Our 2D numerical cellular automaton-type simulations span the whole range from steady matrix-flow to highly dynamical flow through hydrofractures. Hydrofractures are initiated when matrix flow is insufficient to maintain fluid pressures below the failure threshold. When required fluid fluxes are high and/or matrix porosity low, flow is dominated by hydrofractures and the system exhibits self-organised critical phenomena. The size of fractures achieves a power-law distribution, as failure events may sometimes trigger avalanche-like amalgamation of hydrofractures. By far most hydrofracture events only lead to local fluid flow pulses within the source area. Conductive fracture networks do not develop if hydrofractures seal relatively quickly, which can be expected in deeper crustal levels. Only the larger events span the whole system and actually drain fluid from the system.

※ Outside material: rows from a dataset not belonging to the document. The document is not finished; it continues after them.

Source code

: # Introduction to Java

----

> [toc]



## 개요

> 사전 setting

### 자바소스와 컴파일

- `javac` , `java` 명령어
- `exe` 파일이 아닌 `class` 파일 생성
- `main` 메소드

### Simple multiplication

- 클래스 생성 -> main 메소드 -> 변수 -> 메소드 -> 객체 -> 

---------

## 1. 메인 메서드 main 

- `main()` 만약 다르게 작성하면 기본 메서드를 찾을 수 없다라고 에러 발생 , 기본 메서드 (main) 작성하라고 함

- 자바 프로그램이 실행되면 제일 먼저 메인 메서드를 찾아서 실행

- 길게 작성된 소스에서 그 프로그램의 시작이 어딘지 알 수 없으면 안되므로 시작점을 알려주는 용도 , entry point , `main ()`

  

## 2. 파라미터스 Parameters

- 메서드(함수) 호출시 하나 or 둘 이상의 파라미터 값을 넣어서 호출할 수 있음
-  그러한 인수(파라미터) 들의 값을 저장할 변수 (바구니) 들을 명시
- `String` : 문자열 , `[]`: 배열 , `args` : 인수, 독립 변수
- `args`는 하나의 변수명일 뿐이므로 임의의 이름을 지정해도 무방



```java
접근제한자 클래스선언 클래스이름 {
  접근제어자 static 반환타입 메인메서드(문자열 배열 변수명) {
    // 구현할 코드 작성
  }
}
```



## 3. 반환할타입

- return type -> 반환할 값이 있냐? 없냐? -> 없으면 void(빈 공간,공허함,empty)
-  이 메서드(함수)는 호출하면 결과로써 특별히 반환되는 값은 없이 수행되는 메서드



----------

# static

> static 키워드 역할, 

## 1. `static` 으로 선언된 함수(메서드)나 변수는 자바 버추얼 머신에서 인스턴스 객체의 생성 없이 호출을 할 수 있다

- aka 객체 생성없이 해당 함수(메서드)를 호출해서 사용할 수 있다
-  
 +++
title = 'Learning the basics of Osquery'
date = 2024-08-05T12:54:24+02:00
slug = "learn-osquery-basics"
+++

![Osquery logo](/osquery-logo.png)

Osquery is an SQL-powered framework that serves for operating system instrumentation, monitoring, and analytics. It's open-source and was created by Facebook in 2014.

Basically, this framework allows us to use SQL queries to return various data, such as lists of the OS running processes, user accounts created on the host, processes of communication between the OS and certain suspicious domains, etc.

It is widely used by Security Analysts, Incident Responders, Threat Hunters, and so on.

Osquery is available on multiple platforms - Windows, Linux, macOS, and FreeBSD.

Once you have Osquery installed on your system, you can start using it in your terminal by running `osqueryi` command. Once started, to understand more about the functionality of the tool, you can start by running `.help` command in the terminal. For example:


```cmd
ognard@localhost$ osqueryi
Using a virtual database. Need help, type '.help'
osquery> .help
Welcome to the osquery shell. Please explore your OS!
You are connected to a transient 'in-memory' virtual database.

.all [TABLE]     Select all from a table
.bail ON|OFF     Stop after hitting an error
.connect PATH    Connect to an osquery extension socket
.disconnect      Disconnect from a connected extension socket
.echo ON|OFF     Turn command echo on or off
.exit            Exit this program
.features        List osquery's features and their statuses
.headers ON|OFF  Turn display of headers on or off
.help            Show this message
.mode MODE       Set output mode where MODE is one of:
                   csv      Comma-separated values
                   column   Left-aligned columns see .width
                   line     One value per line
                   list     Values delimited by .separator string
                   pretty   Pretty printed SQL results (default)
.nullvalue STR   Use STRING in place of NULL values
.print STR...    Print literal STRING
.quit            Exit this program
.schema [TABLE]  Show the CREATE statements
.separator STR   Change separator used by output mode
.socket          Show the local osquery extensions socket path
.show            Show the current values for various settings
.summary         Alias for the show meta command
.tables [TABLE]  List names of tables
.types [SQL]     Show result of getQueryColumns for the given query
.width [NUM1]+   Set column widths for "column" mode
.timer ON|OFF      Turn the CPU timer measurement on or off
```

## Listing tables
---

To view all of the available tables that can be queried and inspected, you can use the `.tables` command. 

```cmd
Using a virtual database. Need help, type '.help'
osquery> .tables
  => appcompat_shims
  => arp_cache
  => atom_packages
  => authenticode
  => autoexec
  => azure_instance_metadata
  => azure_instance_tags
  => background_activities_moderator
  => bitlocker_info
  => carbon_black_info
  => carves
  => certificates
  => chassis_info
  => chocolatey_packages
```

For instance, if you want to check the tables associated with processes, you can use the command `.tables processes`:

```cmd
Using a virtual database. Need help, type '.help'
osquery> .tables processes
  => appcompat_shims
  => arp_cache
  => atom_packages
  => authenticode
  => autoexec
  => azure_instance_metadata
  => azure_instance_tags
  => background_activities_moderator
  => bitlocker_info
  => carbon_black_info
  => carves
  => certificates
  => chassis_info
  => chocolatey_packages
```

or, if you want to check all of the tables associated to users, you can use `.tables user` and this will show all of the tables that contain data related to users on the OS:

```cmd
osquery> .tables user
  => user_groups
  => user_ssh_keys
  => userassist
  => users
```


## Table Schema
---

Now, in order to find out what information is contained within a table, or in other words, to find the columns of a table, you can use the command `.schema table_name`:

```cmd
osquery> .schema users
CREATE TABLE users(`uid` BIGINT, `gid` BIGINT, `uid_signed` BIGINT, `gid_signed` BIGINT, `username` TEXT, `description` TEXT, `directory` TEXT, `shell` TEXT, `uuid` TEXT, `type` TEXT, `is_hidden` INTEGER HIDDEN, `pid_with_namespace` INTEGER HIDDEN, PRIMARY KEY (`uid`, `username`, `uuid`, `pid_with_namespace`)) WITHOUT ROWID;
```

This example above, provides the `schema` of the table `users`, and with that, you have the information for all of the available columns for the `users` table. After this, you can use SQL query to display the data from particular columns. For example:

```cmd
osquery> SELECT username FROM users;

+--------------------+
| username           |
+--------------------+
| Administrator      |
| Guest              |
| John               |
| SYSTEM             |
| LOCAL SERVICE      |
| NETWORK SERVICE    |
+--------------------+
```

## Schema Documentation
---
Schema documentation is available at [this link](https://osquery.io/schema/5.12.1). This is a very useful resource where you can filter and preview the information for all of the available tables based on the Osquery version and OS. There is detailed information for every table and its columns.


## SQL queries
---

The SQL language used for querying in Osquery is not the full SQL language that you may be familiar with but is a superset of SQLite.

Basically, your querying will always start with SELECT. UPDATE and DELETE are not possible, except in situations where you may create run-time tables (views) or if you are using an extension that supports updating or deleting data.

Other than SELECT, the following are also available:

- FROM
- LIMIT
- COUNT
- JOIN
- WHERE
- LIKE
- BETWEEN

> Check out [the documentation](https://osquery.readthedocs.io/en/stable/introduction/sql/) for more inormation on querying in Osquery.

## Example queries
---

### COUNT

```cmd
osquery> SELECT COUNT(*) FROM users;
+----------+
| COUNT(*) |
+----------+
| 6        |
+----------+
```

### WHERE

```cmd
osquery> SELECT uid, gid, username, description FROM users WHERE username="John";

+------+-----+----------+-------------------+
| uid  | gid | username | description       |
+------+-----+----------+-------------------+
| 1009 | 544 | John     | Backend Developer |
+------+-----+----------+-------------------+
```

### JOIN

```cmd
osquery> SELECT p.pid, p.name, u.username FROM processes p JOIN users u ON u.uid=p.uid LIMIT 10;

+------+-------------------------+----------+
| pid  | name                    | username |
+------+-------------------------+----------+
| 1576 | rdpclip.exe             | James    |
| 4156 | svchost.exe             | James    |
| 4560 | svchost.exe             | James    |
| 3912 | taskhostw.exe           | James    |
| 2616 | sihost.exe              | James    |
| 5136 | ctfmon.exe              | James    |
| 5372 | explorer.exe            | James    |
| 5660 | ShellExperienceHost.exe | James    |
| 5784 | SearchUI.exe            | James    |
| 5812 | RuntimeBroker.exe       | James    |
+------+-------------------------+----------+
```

We present the 10 square km hydrothermal Hidden Valley Mega-Breccia on the Paralana Fault System in South Australia as a possible example of large-scale fluid expulsion events. Although field evidence suggests that the breccia formed over a period of at least 150 Myrs, actual cumulative fluid duration may rather have been in the order of days only. This example illustrates the extreme dynamics that crustal-scale fluid flow in hydrofractures can achieve.

How to cite: Bons, P. D., de Riese, T., Gomez-Rivas, E., Naaman, I., and Sachau, T.: Hydrofractures and crustal-scale fluid flow, EGU General Assembly 2021, online, 19–30 Apr 2021, EGU21-14503, https://doi.org/10.5194/egusphere-egu21-14503, 2021.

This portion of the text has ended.